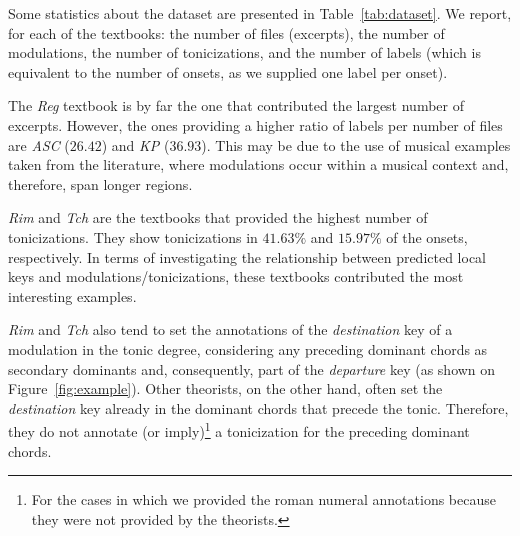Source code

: \label{ssec:stats}

Some statistics about the dataset are presented in
Table~\ref{tab:dataset}. We report, for each of the
textbooks: the number of files (excerpts), the number of
modulations, the number of tonicizations, and the number of
labels (which is equivalent to the number of onsets, as we
supplied one label per onset).


The \emph{Reg} textbook is by far the one that contributed
the largest number of excerpts. However, the ones providing
a higher ratio of labels per number of files are \emph{ASC}
($26.42$) and \emph{KP} ($36.93$). This may be due to the
use of musical examples taken from the literature, where
modulations occur within a musical context and, therefore,
span longer regions.

\emph{Rim} and \emph{Tch} are the textbooks that provided
the highest number of tonicizations. They show tonicizations
in $41.63\%$ and $15.97\%$ of the onsets, respectively. In
terms of investigating the relationship between predicted
local keys and modulations/tonicizations, these textbooks
contributed the most interesting examples.

\emph{Rim} and \emph{Tch} also tend to set the annotations
of the \emph{destination} key of a modulation in the tonic
degree, considering any preceding dominant chords as
secondary dominants and, consequently, part of the
\emph{departure} key (as shown on Figure~\ref{fig:example}).
Other theorists, on the other hand, often set the
\emph{destination} key already in the dominant chords that
precede the tonic. Therefore, they do not annotate (or
imply)\footnote{For the cases in which we provided the roman
numeral annotations because they were not provided by the
theorists.} a tonicization for the preceding dominant
chords.
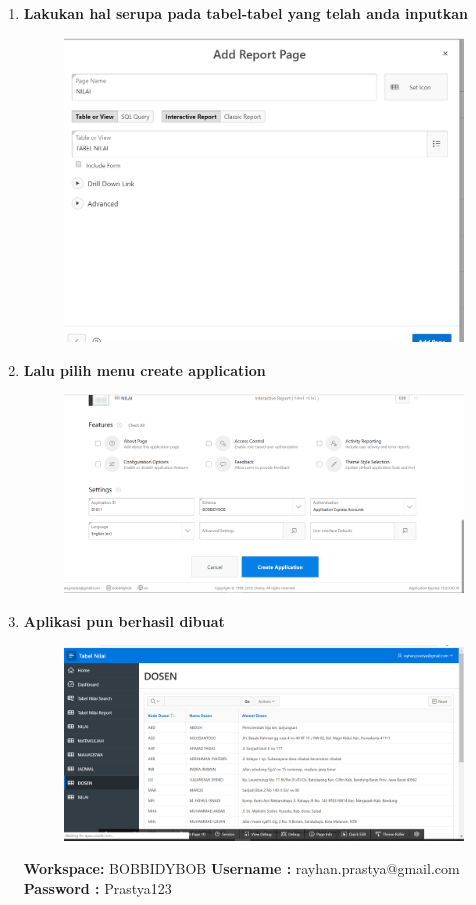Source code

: \begin{enumerate}
\item \textbf{Lakukan hal serupa pada tabel-tabel yang telah anda inputkan}
\begin{figure}[H]
    \centering
    \includegraphics[scale=0.3]{figures/20.png}
    \label{18}
\end{figure}


\item \textbf{Lalu pilih menu create application}\begin{figure}[H]
    \centering
    \includegraphics[scale=0.3]{figures/21.png}
    \label{19}
\end{figure}

\item \textbf{Aplikasi pun berhasil dibuat}
\begin{figure}[H]
    \centering
    \includegraphics[scale=0.3]{figures/22.png}
    \label{28}
\end{figure}

\textbf{Workspace:} BOBBIDYBOB
\textbf{Username :} rayhan.prastya@gmail.com
\textbf{Password :} Prastya123

\end{enumerate}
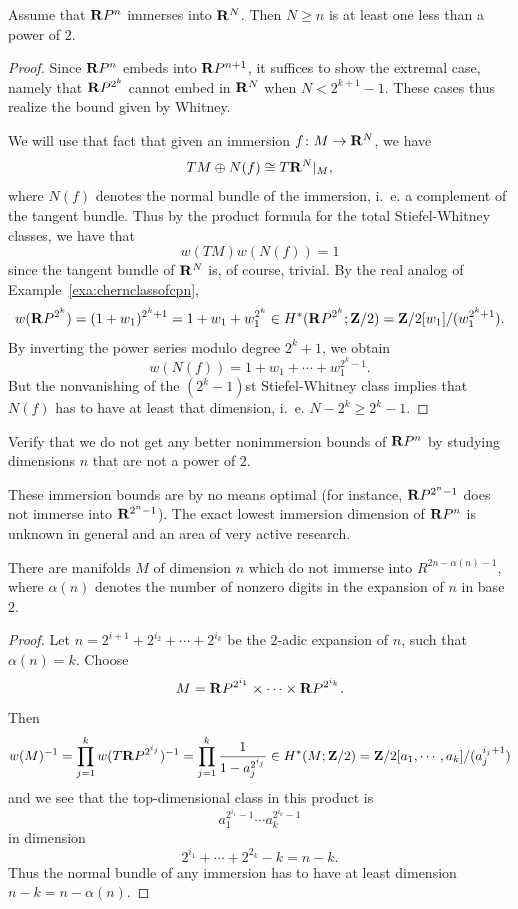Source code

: \documentclass[a4paper,openany]{scrbook}
\begin{document}
\begin{thm}
Assume that $\mathbf R P^n$ immerses into $\mathbf R^N$. Then $N\geq n$ is at least one less than a power of $2$.
\end{thm}
\begin{proof}
Since $\mathbf R P^n$ embeds into $\mathbf R P^{n+1}$, it suffices to show the extremal case, namely that $\mathbf R P^{2^k}$ cannot embed in $\mathbf R^N$ when $N<2^{k+1}-1$. These cases thus realize the bound given by Whitney.

We will use that fact that given an immersion $f\colon M \to \mathbf R^N$, we have
\[
TM \oplus N(f) \cong T\mathbf R^N|_M,
\]
where $N(f)$ denotes the normal bundle of the immersion, i.~e. a complement of the tangent bundle. Thus by the product formula for the total Stiefel-Whitney classes, we have that
\[
w(TM) w(N(f)) = 1
\]
since the tangent bundle of $\mathbf R^N$ is, of course, trivial. By the real analog of Example~\ref{exa:chernclassofcpn},
\[
w(\mathbf R P^{2^k}) = (1+w_1)^{2^k+1} = 1+w_1+w_1^{2^k} \in H^*(\mathbf R P^{2^k};\mathbf Z/2) = \mathbf Z/2[w_1]/(w_1^{2^k+1}).
\]
By inverting the power series modulo degree $2^k+1$, we obtain
\[
w(N(f)) = 1+w_1+\cdots+w_1^{2^k-1}.
\]
But the nonvanishing of the $(2^k-1)$st Stiefel-Whitney class implies that $N(f)$ has to have at least that dimension, i.~e. $N-2^k \geq 2^k-1$.
\end{proof}

\begin{exer}\label{exer:nobetternonimmersion}
Verify that we do not get any better nonimmersion bounds of $\mathbf R P^n$ by studying dimensions $n$ that are not a power of $2$.
\end{exer}

These immersion bounds are by no means optimal (for instance, $\mathbf R P^{2^n-1}$ does not immerse into $\mathbf R^{2^n-1}$). The exact lowest immersion dimension of $\mathbf R P^n$ is unknown in general and an area of very active research.

\begin{thm}
There are manifolds $M$ of dimension $n$ which do not immerse into $R^{2n-\alpha(n)-1}$, where $\alpha(n)$ denotes the number of nonzero digits in the expansion of $n$ in base $2$.
\end{thm}
\begin{proof}
Let $n=2^{i+1}+2^{i_2}+\cdots+2^{i_k}$ be the $2$-adic expansion of $n$, such that $\alpha(n)=k$. Choose
\[
M= \mathbf R P^{2^{i_1}} \times \cdots \times \mathbf R P^{2^{i_k}}.
\]
Then
\[
w(M)^{-1} = \prod_{j=1}^k w(T\mathbf R P^{2^{i_j}})^{-1} = \prod_{j=1}^k \frac1{1-a_j^{2^{i_j}}} \in H^*(M;\mathbf Z/2) = \mathbf Z/2[a_1,\cdots,a_k]/(a_j^{i_j+1})
\]
and we see that the top-dimensional class in this product is
\[
a_1^{2^{i_1}-1}\cdots a_k^{2^{i_k}-1}
\]
in dimension
\[
2^{i_1}+\cdots+2^{2_k}-k = n-k.
\]
Thus the normal bundle of any immersion has to have at least dimension $n-k=n-\alpha(n)$.
\end{proof}
\end{document}
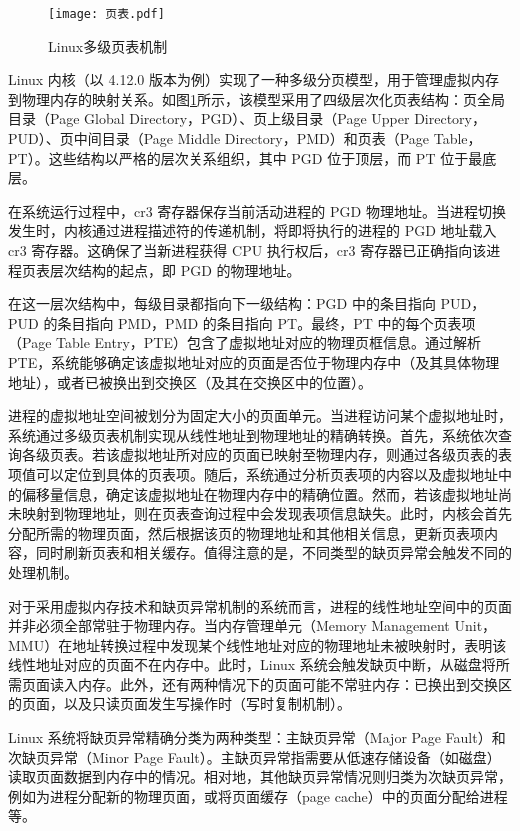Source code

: \begin{figure}[h]
    \centering
    \texttt{[image: 页表.pdf]}
    \caption{Linux多级页表机制}
    \label{页表}
\end{figure}

Linux 内核（以 4.12.0 版本为例）实现了一种多级分页模型，用于管理虚拟内存到物理内存的映射关系。如图\ref{页表}所示，该模型采用了四级层次化页表结构：页全局目录（Page Global Directory，PGD）、页上级目录（Page Upper Directory，PUD）、页中间目录（Page Middle Directory，PMD）和页表（Page Table，PT）。这些结构以严格的层次关系组织，其中 PGD 位于顶层，而 PT 位于最底层。

在系统运行过程中，cr3 寄存器保存当前活动进程的 PGD 物理地址。当进程切换发生时，内核通过进程描述符的传递机制，将即将执行的进程的 PGD 地址载入 cr3 寄存器。这确保了当新进程获得 CPU 执行权后，cr3 寄存器已正确指向该进程页表层次结构的起点，即 PGD 的物理地址。

在这一层次结构中，每级目录都指向下一级结构：PGD 中的条目指向 PUD，PUD 的条目指向 PMD，PMD 的条目指向 PT。最终，PT 中的每个页表项（Page Table Entry，PTE）包含了虚拟地址对应的物理页框信息。通过解析 PTE，系统能够确定该虚拟地址对应的页面是否位于物理内存中（及其具体物理地址），或者已被换出到交换区（及其在交换区中的位置）。

进程的虚拟地址空间被划分为固定大小的页面单元。当进程访问某个虚拟地址时，系统通过多级页表机制实现从线性地址到物理地址的精确转换。首先，系统依次查询各级页表。若该虚拟地址所对应的页面已映射至物理内存，则通过各级页表的表项值可以定位到具体的页表项。随后，系统通过分析页表项的内容以及虚拟地址中的偏移量信息，确定该虚拟地址在物理内存中的精确位置。然而，若该虚拟地址尚未映射到物理地址，则在页表查询过程中会发现表项信息缺失。此时，内核会首先分配所需的物理页面，然后根据该页的物理地址和其他相关信息，更新页表项内容，同时刷新页表和相关缓存。值得注意的是，不同类型的缺页异常会触发不同的处理机制。

对于采用虚拟内存技术和缺页异常机制的系统而言，进程的线性地址空间中的页面并非必须全部常驻于物理内存。当内存管理单元（Memory Management Unit，MMU）在地址转换过程中发现某个线性地址对应的物理地址未被映射时，表明该线性地址对应的页面不在内存中。此时，Linux 系统会触发缺页中断，从磁盘将所需页面读入内存。此外，还有两种情况下的页面可能不常驻内存：已换出到交换区的页面，以及只读页面发生写操作时（写时复制机制）。

Linux 系统将缺页异常精确分类为两种类型：主缺页异常（Major Page Fault）和次缺页异常（Minor Page Fault）。主缺页异常指需要从低速存储设备（如磁盘）读取页面数据到内存中的情况。相对地，其他缺页异常情况则归类为次缺页异常，例如为进程分配新的物理页面，或将页面缓存（page cache）中的页面分配给进程等。

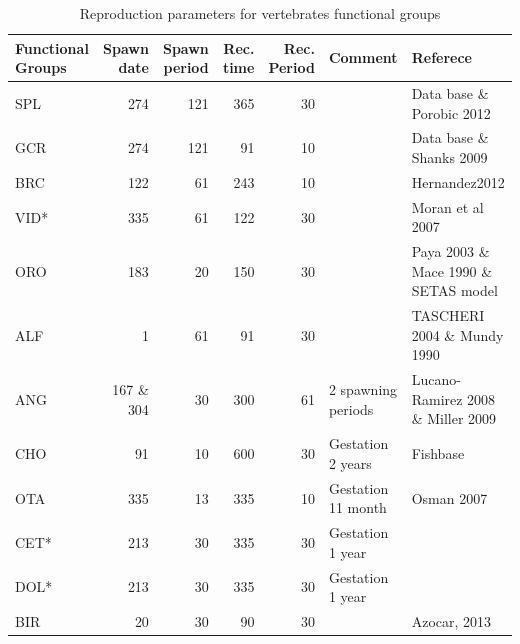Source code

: \documentclass[11pt]{article}
\begin{document}
\begin{table}[htb]
\caption{Reproduction parameters for vertebrates functional groups}
\begin{center}
\begin{tabular}{lrrrrll}
 Functional Groups  &   Spawn date  &  Spawn period  &  Rec. time  &  Rec. Period  &  Comment             &  Referece                                 \\
\hline
 SPL                &          274  &           121  &        365  &           30  &                      &  Data base \& Porobic 2012                \\
 GCR                &          274  &           121  &         91  &           10  &                      &  Data base   \& Shanks 2009               \\
 BRC                &          122  &            61  &        243  &           10  &                      &  Hernandez2012                            \\
 VID*               &          335  &            61  &        122  &           30  &                      &  Moran et al 2007                         \\
 ORO                &          183  &            20  &        150  &           30  &                      &  Paya 2003  \& Mace 1990  \& SETAS model  \\
 ALF                &            1  &            61  &         91  &           30  &                      &  TASCHERI 2004  \& Mundy 1990             \\
 ANG                &  167  \& 304  &            30  &        300  &           61  &  2 spawning periods  &  Lucano-Ramirez 2008  \& Miller 2009      \\
 CHO                &           91  &            10  &        600  &           30  &  Gestation 2 years   &  Fishbase                                 \\
 OTA                &          335  &            13  &        335  &           10  &  Gestation 11 month  &  Osman 2007                               \\
 CET*               &          213  &            30  &        335  &           30  &  Gestation 1 year    &                                           \\
 DOL*               &          213  &            30  &        335  &           30  &  Gestation 1 year    &                                           \\
 BIR                &           20  &            30  &         90  &           30  &                      &  Azocar,  2013                            \\

\end{tabular}
\end{center}
\end{table}
\end{document}
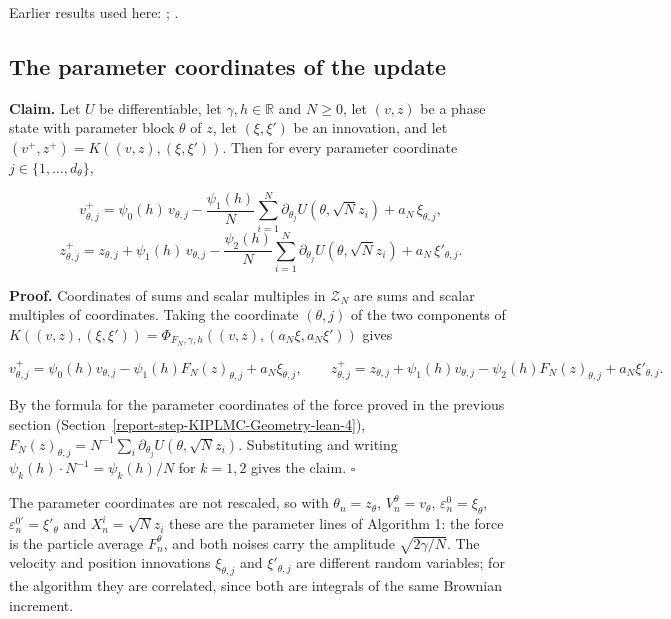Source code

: \documentclass[11pt,a4paper]{report}
\begin{document}
Earlier results used here: \cite[Section~3.1.1]{LangevinLean2026IPLA}; \cite[Section~3.12.2]{LangevinLean2026Kinetic}.
\subsection{\texorpdfstring{The parameter coordinates of the update}{The parameter coordinates of the update}}
\label{report-step-KIPLMC-Exponential-lean-2}


\textbf{Claim.} Let \(U\) be differentiable, let \(\gamma,h\in\mathbb R\) and \(N\ge0\), let \((v,z)\) be a phase state with parameter block \(\theta\) of \(z\), let \((\xi,\xi')\) be an innovation, and let \((v^+,z^+)=K((v,z),(\xi,\xi'))\). Then for every parameter coordinate \(j\in\{1,\dots,d_\theta\}\),


\[v^+_{\theta,j}=\psi_0(h)\,v_{\theta,j}-\frac{\psi_1(h)}N\sum_{i=1}^N\partial_{\theta_j}U(\theta,\sqrt Nz_i)+a_N\,\xi_{\theta,j},\]
\[z^+_{\theta,j}=z_{\theta,j}+\psi_1(h)\,v_{\theta,j}-\frac{\psi_2(h)}N\sum_{i=1}^N\partial_{\theta_j}U(\theta,\sqrt Nz_i)+a_N\,\xi'_{\theta,j}.\]


\textbf{Proof.} Coordinates of sums and scalar multiples in \(\mathcal Z_N\) are sums and scalar multiples of coordinates. Taking the coordinate \((\theta,j)\) of the two components of \(K((v,z),(\xi,\xi'))=\Phi_{F_N,\gamma,h}((v,z),(a_N\xi,a_N\xi'))\) gives


\[v^+_{\theta,j}=\psi_0(h)v_{\theta,j}-\psi_1(h)F_N(z)_{\theta,j}+a_N\xi_{\theta,j},\qquad z^+_{\theta,j}=z_{\theta,j}+\psi_1(h)v_{\theta,j}-\psi_2(h)F_N(z)_{\theta,j}+a_N\xi'_{\theta,j}.\]


By the formula for the parameter coordinates of the force proved in the previous section (Section~\ref{report-step-KIPLMC-Geometry-lean-4}), \(F_N(z)_{\theta,j}=N^{-1}\sum_i\partial_{\theta_j}U(\theta,\sqrt Nz_i)\). Substituting and writing \(\psi_k(h)\cdot N^{-1}=\psi_k(h)/N\) for \(k=1,2\) gives the claim. \(\square\)




The parameter coordinates are not rescaled, so with \(\theta_n=z_\theta\), \(V^\theta_n=v_\theta\), \(\varepsilon^0_n=\xi_\theta\), \(\varepsilon^{0\prime}_n=\xi'_\theta\) and \(X^i_n=\sqrt Nz_i\) these are the parameter lines of Algorithm 1: the force is the particle average \(F^\theta_n\), and both noises carry the amplitude \(\sqrt{2\gamma/N}\). The velocity and position innovations \(\xi_{\theta,j}\) and \(\xi'_{\theta,j}\) are different random variables; for the algorithm they are correlated, since both are integrals of the same Brownian increment.
\end{document}
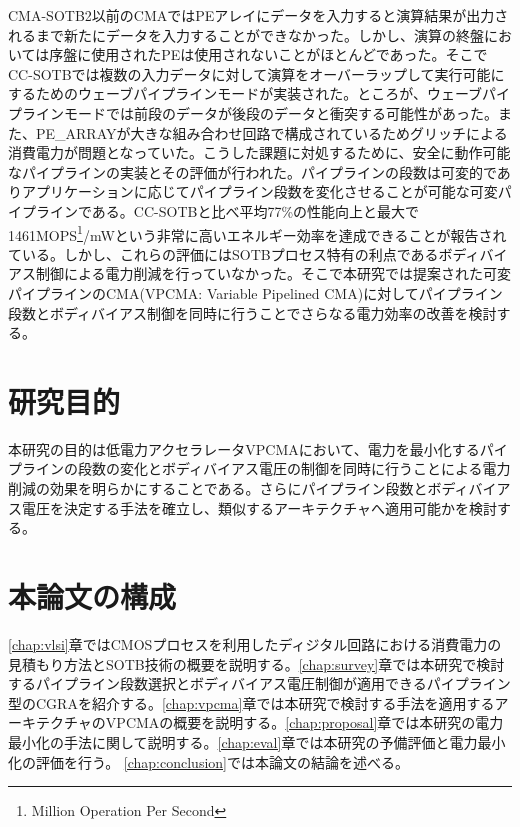 {CMA-SOTB2以前のCMAではPEアレイにデータを入力すると演算結果が出力されるまで新たにデータを入力することができなかった。しかし、演算の終盤においては序盤に使用されたPEは使用されないことがほとんどであった。そこでCC-SOTBでは複数の入力データに対して演算をオーバーラップして実行可能にするためのウェーブパイプラインモードが実装された。ところが、ウェーブパイプラインモードでは前段のデータが後段のデータと衝突する可能性があった。また、PE\_ARRAYが大きな組み合わせ回路で構成されているためグリッチによる消費電力が問題となっていた。こうした課題に対処するために、安全に動作可能なパイプラインの実装とその評価が行われた。パイプラインの段数は可変的でありアプリケーションに応じてパイプライン段数を変化させることが可能な可変パイプラインである。CC-SOTBと比べ平均77\%の性能向上と最大で1461MOPS\footnote{Million Operation Per Second}/mWという非常に高いエネルギー効率を達成できることが報告されている。\cite{vpcma}しかし、これらの評価にはSOTBプロセス特有の利点であるボディバイアス制御による電力削減を行っていなかった。そこで本研究では提案された可変パイプラインのCMA(VPCMA: Variable Pipelined CMA)に対してパイプライン段数とボディバイアス制御を同時に行うことでさらなる電力効率の改善を検討する。

\section{研究目的}
\label{sec:purpose}

本研究の目的は低電力アクセラレータVPCMAにおいて、電力を最小化するパイプラインの段数の変化とボディバイアス電圧の制御を同時に行うことによる電力削減の効果を明らかにすることである。さらにパイプライン段数とボディバイアス電圧を決定する手法を確立し、類似するアーキテクチャへ適用可能かを検討する。

\section{本論文の構成}
\label{sed:composition}
\ref{chap:vlsi}章ではCMOSプロセスを利用したディジタル回路における消費電力の見積もり方法とSOTB技術の概要を説明する。\ref{chap:survey}章では本研究で検討するパイプライン段数選択とボディバイアス電圧制御が適用できるパイプライン型のCGRAを紹介する。\ref{chap:vpcma}章では本研究で検討する手法を適用するアーキテクチャのVPCMAの概要を説明する。\ref{chap:proposal}章では本研究の電力最小化の手法に関して説明する。\ref{chap:eval}章では本研究の予備評価と電力最小化の評価を行う。 \ref{chap:conclusion}では本論文の結論を述べる。


}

────────────────────

> **EXERCISE REQUIREMENTS**:
Count every line of the listing that includes the word "contributed", then give that count and no other words.

> **WRITTEN ANSWER**:
2